「加藤作助」という陶芸家
愛知県瀬戸市。いうまでもなく瀬戸焼のふるさとである。そのなかでも赤津地区は、陶祖・加藤四郎佐衛門景正に続く作家が多く残っている。そのひとつが「加藤作助」という一門。作助を名乗ったのが、江戸時代後期のことなので、150年以上続く名門である。

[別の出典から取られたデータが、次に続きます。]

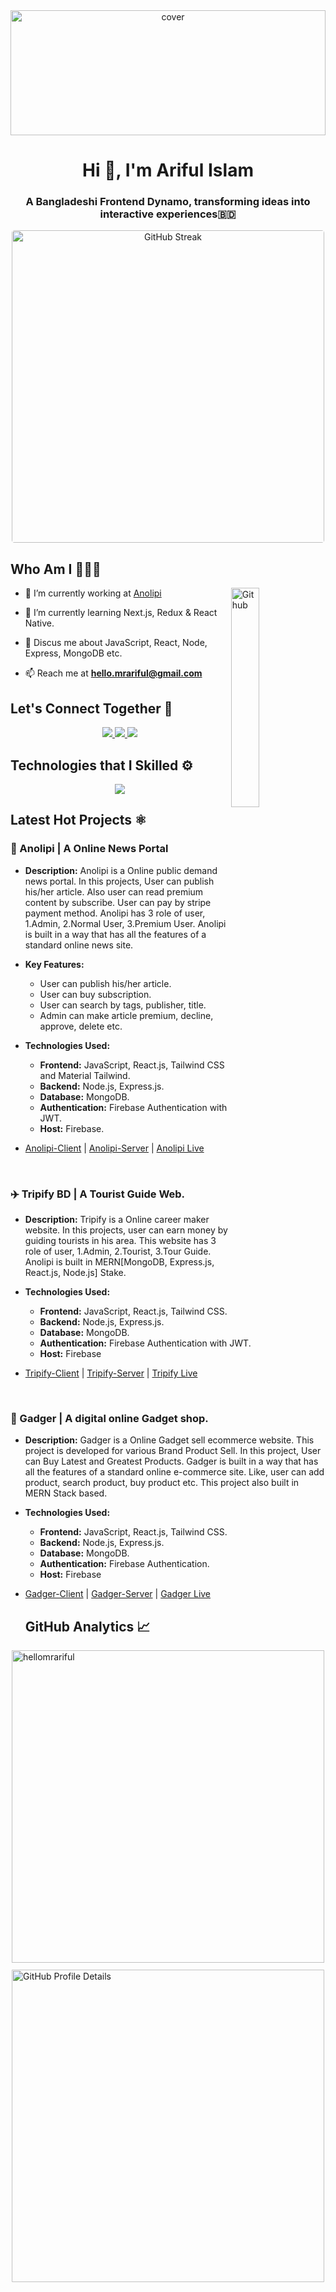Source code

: <div align="center">
 
<img height="200" width="100%" src="https://www.springboard.com/blog/wp-content/uploads/2022/06/what-does-a-coder-do-2022-career-guide-1.jpg" alt="cover" />
</div>
<h1 align="center">Hi 👋, I'm Ariful Islam</h1>  
<h3 align="center">A Bangladeshi Frontend Dynamo, transforming ideas into interactive experiences🇧🇩</h3>

<div style="text-align: center;">
  <a href="https://git.io/streak-stats" target="_blank">
    <img src="https://streak-stats.demolab.com?user=hellomrariful&theme=algolia&border_radius=4.3&card_width=500" alt="GitHub Streak" style="border-radius: 4.3px; width: 500px;">
  </a>
</div>

<h2> Who Am I 🙋🏻‍♂️ </h2>
<img width="30%" align="right" alt="Github" src="https://i.pinimg.com/originals/e8/f4/53/e8f453469a3ec97ecd354df465d73913.gif" />

- 🔭 I’m currently working at [Anolipi](https://www.anolipi.com/)

- 🌱 I’m currently learning Next.js, Redux & React Native.

- 💬 Discus me about JavaScript, React, Node, Express, MongoDB etc.
- 📫 Reach me at **hello.mrariful@gmail.com**

<h2>Let's Connect Together 📲</h2>  
<p align="center" gap="2px">
  <a href="https://www.linkedin.com/in/hellomrariful/">
    <img src="https://skillicons.dev/icons?i=linkedin" />
  </a>
  <a href="https://twitter.com/hellomrariful">
    <img src="https://skillicons.dev/icons?i=twitter" />
  </a>
  <a href="https://www.instagram.com/hellomrariful">
    <img src="https://skillicons.dev/icons?i=instagram" />
  </a>
</p>
  
<h2>Technologies that I Skilled ⚙️ </h2>

<p align="center">
    <img src="https://skillicons.dev/icons?i=html,css,js,react,tailwind,bootstrap,firebase,nodejs,express,mongodb&perline=5" />
</p>

  <h2>Latest Hot Projects ⚛️ </h2>

### 📰 Anolipi | A Online News Portal

- **Description:** Anolipi is a Online public demand news portal. In this projects, User can publish his/her article. Also user can read premium content by subscribe. User can pay by stripe payment method. Anolipi has 3 role of user, 1.Admin, 2.Normal User, 3.Premium User. Anolipi is built in a way that has all the features of a standard online news site.
- **Key Features:**
  - User can publish his/her article.
  - User can buy subscription.
  - User can search by tags, publisher, title.
  - Admin can make article premium, decline, approve, delete etc.

- **Technologies Used:**

  - **Frontend:** JavaScript, React.js, Tailwind CSS and Material Tailwind.
  - **Backend:** Node.js, Express.js.
  - **Database:** MongoDB.
  - **Authentication:** Firebase Authentication with JWT.
  - **Host:** Firebase.

- [Anolipi-Client](https://github.com/hellomrariful/Anolipi-Client?tab=readme-ov-file) | [Anolipi-Server](https://github.com/hellomrariful/Anolipi-Server) | [Anolipi Live](https://anolipi.web.app/)

<br>

### ✈️ Tripify BD | A Tourist Guide Web.

- **Description:** Tripify is a Online career maker website. In this projects, user can earn money by guiding tourists in his area. This website has 3 role of user, 1.Admin, 2.Tourist, 3.Tour Guide. Anolipi is built in MERN[MongoDB, Express.js, React.js, Node.js] Stake.

- **Technologies Used:**

  - **Frontend:** JavaScript, React.js, Tailwind CSS.
  - **Backend:** Node.js, Express.js.
  - **Database:** MongoDB.
  - **Authentication:** Firebase Authentication with JWT.
  - **Host:** Firebase

- [Tripify-Client](https://github.com/hellomrariful/Tripify-Client) |
  [Tripify-Server](https://github.com/hellomrariful/Tripify-Server) | [Tripify Live](https://tripifybd.web.app/)

<br>

### 🛒 Gadger | A digital online Gadget shop.

- **Description:** Gadger is a Online Gadget sell ecommerce website. This project is developed for various Brand Product Sell. In this project, User can Buy Latest and Greatest Products. Gadger is built in a way that has all the features of a standard online e-commerce site. Like, user can add product, search product, buy product etc. This project also built in MERN Stack based.

- **Technologies Used:**

  - **Frontend:** JavaScript, React.js, Tailwind CSS.
  - **Backend:** Node.js, Express.js.
  - **Database:** MongoDB.
  - **Authentication:** Firebase Authentication.
  - **Host:** Firebase

- [Gadger-Client](https://github.com/hellomrariful/Gadger-Store-Client) |
[Gadger-Server](https://github.com/hellomrariful/Gadger-Store-Server) | [Gadger Live](https://gadgerbd.web.app/)

  <h2>GitHub Analytics 📈 </h2>

<div style="display: flex; justify-content: center; align-items: center; flex-direction: column;">
  <img style="hight: 50px; width : 500px" src="https://github-readme-stats.vercel.app/api?username=hellomrariful&show_icons=true&locale=en&theme=algolia&border_radius=4.3&card_width=500" alt="hellomrariful" />

<img style="height: full; width: 500px; border-radius: 2px; border: 1px solid #ffffff; margin-top: 10px;" src="https://github-profile-summary-cards.vercel.app/api/cards/profile-details?username=hellomrariful&theme=algolia&border_radius=4.3&card_width=500" alt="GitHub Profile Details" />

</div>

今回工房に伺いお話を聞いたのは、第五代の加藤作助さん。東京芸術大学大学院で陶芸を学んだ後、生家である作助工房で作陶活動を始めた。江戸から続く工房で伝統をみっちりとしこまれたのだ。 代表的な作風は緑色の釉薬が特徴の「織部」の器。ただ加藤作助さんは、それだけにとどまらず、つねに新しい試みにチャレンジし、独自の世界を確立していく。そのひとつ、陶器の表面に象嵌を施した作品には、「陶磁器でも象嵌があるのですか?」と中田も驚いた。 加藤作助さんは日本伝統工芸展42回連続入選など数々の賞を受賞し、誰もが知るところとなった。そうした作陶活動の一方、愛知県立芸術大学の陶磁専攻設立に携わり、以後定年退官するまで教授として指導するなど、後進の育成にも力を注いでいる。
変化する瀬戸焼
中田は、器に「蚊帳布(かやぬの)」で模様をつける作業を体験させていただき、絵付けを施す。 「蚊帳目」をつけることによって、陶器の表面は素朴でやわらかな質感を纏うのだ。この「蚊帳布」は、麻で作られた古い蚊帳を利用するのだが、現在では生活環境の変化や蚊帳の素材の変化により、手に入りにくくなっているとお話を伺った。 また、工房では20年ほど前まで使っていたという今では珍しい「石炭窯」も拝見させていただいた。この「石炭窯」は、瀬戸焼の典型的な単独窯。加藤作助さんのご子息である加藤圭史さんが小学生のころは、瀬戸の街のなかには「石炭窯」の煙突が数多くみられたのだと話してくださった。 こうした窯が姿を残すのも、瀬戸焼の歴史を感じる出会いであった。